CowboyRobot writes "In Paul Vixie's latest essay, he argues that the alternative to the Whois registry model is flawed and that we should be learning from the mistakes of the history of proposed alternatives to the DNS. 'Any proposal for a competing Whois registry model is as doomed by design and destiny as every alternative DNS system. Even if it succeeds at first, it would fail after copycatting occurred.'"

10 of 63 comments (clear)

  1. Vixie is wrong. by Anonymous Coward · · Score: 2, Insightful

    Paul and I have been disagreeing about this sort of thing for decades now.

    I cannot think of a single supporting example; success breeds copycats, in all times and all places.

    OK, Vix: incorporate copycatting into the technical and economic model, then, instead of insisting that the current model is the only possible one. Solve a problem instead of institutionalizing it!

    Think of where we'd be if we had insisted that DNS could never work, that we'd have to always use host tables, that the download capacity of the rs.internic.net system and the maximum file size of its filesystem was the limiting factor of the size of the internet.

    Free your mind! We can distribute name services in more than one way - government & corporate bottlenecks and interceptions are not a 'feature', they are a bug.

    1. Re:Vixie is wrong. by bzipitidoo · · Score: 2

      I didn't find the article convincing either. Many assertions, few pieces of evidence. May as well argue that assigning driver license numbers to people can't possibly work unless a single controlling assigner keeps order.

      Seems there's a lot of dogma in the thinking of how the Internet should be managed. For instance, we could make another Internet. Instantly double the number of IPv4 addresses, since every address could be used twice. We could find some bit somewhere that we can use to distinguish them, allowing communication between the 2 Internets. Does such a proposition sound like heresy? And if we could do that, why not use a whole byte, and make 256 Internets? Or, as another example, a scheme to provide infinitely many addresses is easy. Sure, IPv6 has a huge space, but it isn't infinite and I expect that we will find so many uses we will run out sooner than anyone believes possible. Wouldn't surprise me if IPv6 doesn't even make it to 2100. A very simple way is the way C handles strings. Reserve '0' to mean the end of an IP address (what a waste reserving that for broadcasting), then we could have 192.168.1.2.3.4.5.1. ... .0. But we didn't do it because we're so stuck on the notion that packet headers have to be fixed sizes.

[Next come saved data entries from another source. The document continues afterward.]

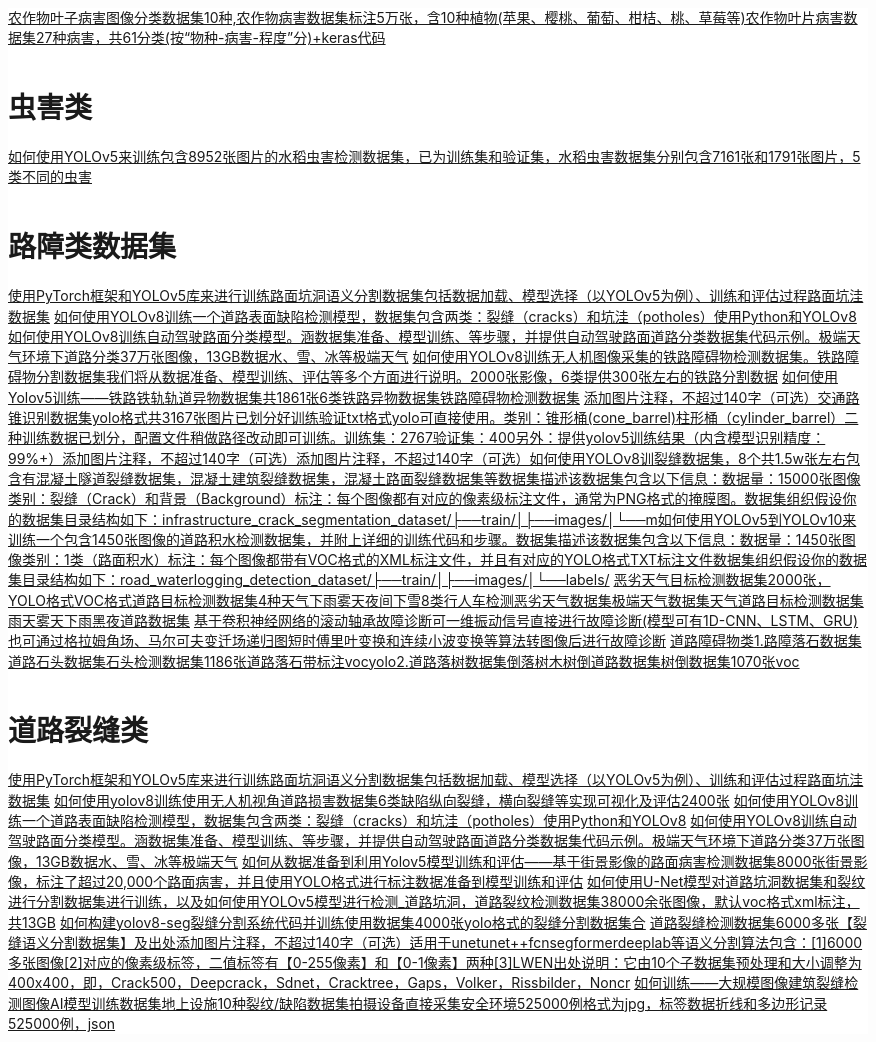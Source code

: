 [农作物叶子病害图像分类数据集10种,农作物病害数据集标注5万张，含10种植物(苹果、樱桃、葡萄、柑桔、桃、草莓等)农作物叶片病害数据集27种病害，共61分类(按“物种-病害-程度”分)+keras代码](https://blog.csdn.net/2401_88441190/article/details/143264629)

# 虫害类

[如何使用YOLOv5来训练包含8952张图片的水稻虫害检测数据集，已为训练集和验证集，水稻虫害数据集分别包含7161张和1791张图片，5类不同的虫害](https://blog.csdn.net/2401_88441190/article/details/144499628)

# 路障类数据集

[使用PyTorch框架和YOLOv5库来进行训练路面坑洞语义分割数据集包括数据加载、模型选择（以YOLOv5为例）、训练和评估过程路面坑洼数据集](https://blog.csdn.net/2401_88441190/article/details/144498993)
[如何使用YOLOv8训练一个道路表面缺陷检测模型，数据集包含两类：裂缝（cracks）和坑洼（potholes）使用Python和YOLOv8](https://blog.csdn.net/2401_88441190/article/details/144305762)
[如何使用YOLOv8训练自动驾驶路面分类模型。涵数据集准备、模型训练、等步骤，并提供自动驾驶路面道路分类数据集代码示例。极端天气环境下道路分类37万张图像，13GB数据水、雪、冰等极端天气](https://blog.csdn.net/2401_88441190/article/details/144280284)
[如何使用YOLOv8训练无人机图像采集的铁路障碍物检测数据集。铁路障碍物分割数据集我们将从数据准备、模型训练、评估等多个方面进行说明。2000张影像，6类提供300张左右的铁路分割数据](https://blog.csdn.net/2401_88441190/article/details/144254443)
[如何使用Yolov5训练——铁路铁轨轨道异物数据集共1861张6类铁路异物数据集铁路障碍物检测数据集](https://blog.csdn.net/2401_88441190/article/details/143728201)
[添加图片注释，不超过140字（可选）交通路锥识别数据集yolo格式共3167张图片已划分好训练验证txt格式yolo可直接使用。类别：锥形桶(cone_barrel)柱形桶（cylinder_barrel）二种训练数据已划分，配置文件稍做路径改动即可训练。训练集：2767验证集：400另外：提供yolov5训练结果（内含模型识别精度：99%+）添加图片注释，不超过140字（可选）添加图片注释，不超过140字（可选）如何使用YOLOv8训](https://blog.csdn.net/2401_88441190/article/details/143548899)
[​裂缝数据集，8个共1.5w张左右包含有混凝土隧道裂缝数据集，混凝土建筑裂缝数据集，混凝土路面裂缝数据集等数据集描述该数据集包含以下信息：数据量：15000张图像类别：裂缝（Crack）和背景（Background）标注：每个图像都有对应的像素级标注文件，通常为PNG格式的掩膜图。数据集组织假设你的数据集目录结构如下：infrastructure_crack_segmentation_dataset/├──train/│├──images/│└──m](https://blog.csdn.net/2401_88441190/article/details/143380966)
[​如何使用YOLOv5到YOLOv10来训练一个包含1450张图像的道路积水检测数据集，并附上详细的训练代码和步骤。数据集描述该数据集包含以下信息：数据量：1450张图像类别：1类（路面积水）标注：每个图像都带有VOC格式的XML标注文件，并且有对应的YOLO格式TXT标注文件数据集组织假设你的数据集目录结构如下：road_waterlogging_detection_dataset/├──train/│├──images/│└──labels/](https://blog.csdn.net/2401_88441190/article/details/143379548)
[恶劣天气目标检测数据集2000张，YOLO格式VOC格式道路目标检测数据集4种天气下雨雾天夜间下雪8类行人车检测恶劣天气数据集极端天气数据集天气道路目标检测数据集雨天雾天下雨黑夜道路数据集](https://blog.csdn.net/2401_88441190/article/details/143263517)
[基于卷积神经网络的滚动轴承故障诊断可一维振动信号直接进行故障诊断(模型可有1D-CNN、LSTM、GRU)也可通过格拉姆角场、马尔可夫变迁场递归图短时傅里叶变换和连续小波变换等算法转图像后进行故障诊断](https://blog.csdn.net/2401_88441190/article/details/143251927)
[道路障碍物类1.路障落石数据集道路石头数据集石头检测数据集1186张道路落石带标注vocyolo2.道路落树数据集倒落树木树倒道路数据集树倒数据集1070张voc](https://blog.csdn.net/2401_88441190/article/details/143242550)

# 道路裂缝类

[使用PyTorch框架和YOLOv5库来进行训练路面坑洞语义分割数据集包括数据加载、模型选择（以YOLOv5为例）、训练和评估过程路面坑洼数据集](https://blog.csdn.net/2401_88441190/article/details/144498993)
[如何使用yolov8训练使用无人机视角道路损害数据集6类缺陷纵向裂缝，横向裂缝等实现可视化及评估2400张](https://blog.csdn.net/2401_88441190/article/details/144388542)
[如何使用YOLOv8训练一个道路表面缺陷检测模型，数据集包含两类：裂缝（cracks）和坑洼（potholes）使用Python和YOLOv8](https://blog.csdn.net/2401_88441190/article/details/144305762)
[如何使用YOLOv8训练自动驾驶路面分类模型。涵数据集准备、模型训练、等步骤，并提供自动驾驶路面道路分类数据集代码示例。极端天气环境下道路分类37万张图像，13GB数据水、雪、冰等极端天气](https://blog.csdn.net/2401_88441190/article/details/144280284)
[如何从数据准备到利用Yolov5模型训练和评估——基于街景影像的路面病害检测数据集8000张街景影像，标注了超过20,000个路面病害，并且使用YOLO格式进行标注数据准备到模型训练和评估](https://blog.csdn.net/2401_88441190/article/details/144125572)
[如何使用U-Net模型对道路坑洞数据集和裂纹进行分割数据集进行训练，以及如何使用YOLOv5模型进行检测_道路坑洞，道路裂纹检测数据集38000余张图像，默认voc格式xml标注，共13GB](https://blog.csdn.net/2401_88441190/article/details/144125548)
[如何构建yolov8-seg裂缝分割系统代码并训练使用数据集4000张yolo格式的裂缝分割数据集合](https://blog.csdn.net/2401_88441190/article/details/143842584)
[道路裂缝检测数据集6000多张【裂缝语义分割数据集】及出处添加图片注释，不超过140字（可选）适用于unetunet++fcnsegformerdeeplab等语义分割算法包含：[1]6000多张图像[2]对应的像素级标签，二值标签有【0-255像素】和【0-1像素】两种[3]LWEN出处说明：它由10个子数据集预处理和大小调整为400x400，即，Crack500，Deepcrack，Sdnet，Cracktree，Gaps，Volker，Rissbilder，Noncr](https://blog.csdn.net/2401_88441190/article/details/143699540)
[如何训练——大规模图像建筑裂缝检测图像AI模型训练数据集地上设施10种裂纹/缺陷数据集拍摄设备直接采集安全环境525000例格式为jpg，标签数据折线和多边形记录525000例，json](https://blog.csdn.net/2401_88441190/article/details/143699204)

      We are being sold "address space" as THE reason to move to IPv6, and the other reasons are so seldom mentioned one should be excused for wondering why not just make a simple modification to IPv4? IPv6 allows much larger packets, and has a simpler, more streamlined header. A pity it has such a clunky human interface. I'm really not looking forward to changing from "ping 192.168.1.1" to something like "ping ff80:1::10a0:b1aa:b1aa".

      --
      Intellectual Property is a monopolistic, selfish, and defective concept. It is "tyranny over the mind of man"
  2. Namecoin by Anonymous Coward · · Score: 4, Informative

    A distributed domain name system exists. Right now. Today.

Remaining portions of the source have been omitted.